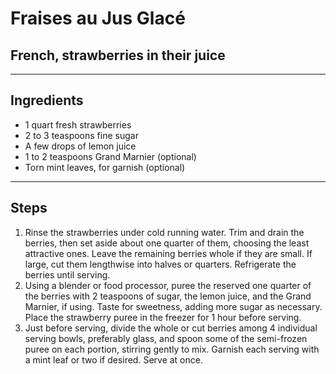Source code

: # Fraises au Jus Glacé

## French, strawberries in their juice

---

## Ingredients

* 1 quart fresh strawberries
* 2 to 3 teaspoons fine sugar
* A few drops of lemon juice
* 1 to 2 teaspoons Grand Marnier (optional)
* Torn mint leaves, for garnish (optional)

---

## Steps

1.  Rinse the strawberries under cold running water. Trim and drain the berries, then set aside about one quarter of them, choosing the least attractive ones. Leave the remaining berries whole if they are small. If large, cut them lengthwise into halves or quarters. Refrigerate the berries until serving.
2. Using a blender or food processor, puree the reserved one quarter of the berries with 2 teaspoons of sugar, the lemon juice, and the Grand Marnier, if using. Taste for sweetness, adding more sugar as necessary. Place the strawberry puree in the freezer for 1 hour before serving.
3. Just before serving, divide the whole or cut berries among 4 individual serving bowls, preferably glass, and spoon some of the semi-frozen puree on each portion, stirring gently to mix. Garnish each serving with a mint leaf or two if desired. Serve at once.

# # #

Problem description
Only lines holding the word "before" belong in the answer; copy all of them from the records.

Exercise result
2. Using a blender or food processor, puree the reserved one quarter of the berries with 2 teaspoons of sugar, the lemon juice, and the Grand Marnier, if using. Taste for sweetness, adding more sugar as necessary. Place the strawberry puree in the freezer for 1 hour before serving.
3. Just before serving, divide the whole or cut berries among 4 individual serving bowls, preferably glass, and spoon some of the semi-frozen puree on each portion, stirring gently to mix. Garnish each serving with a mint leaf or two if desired. Serve at once.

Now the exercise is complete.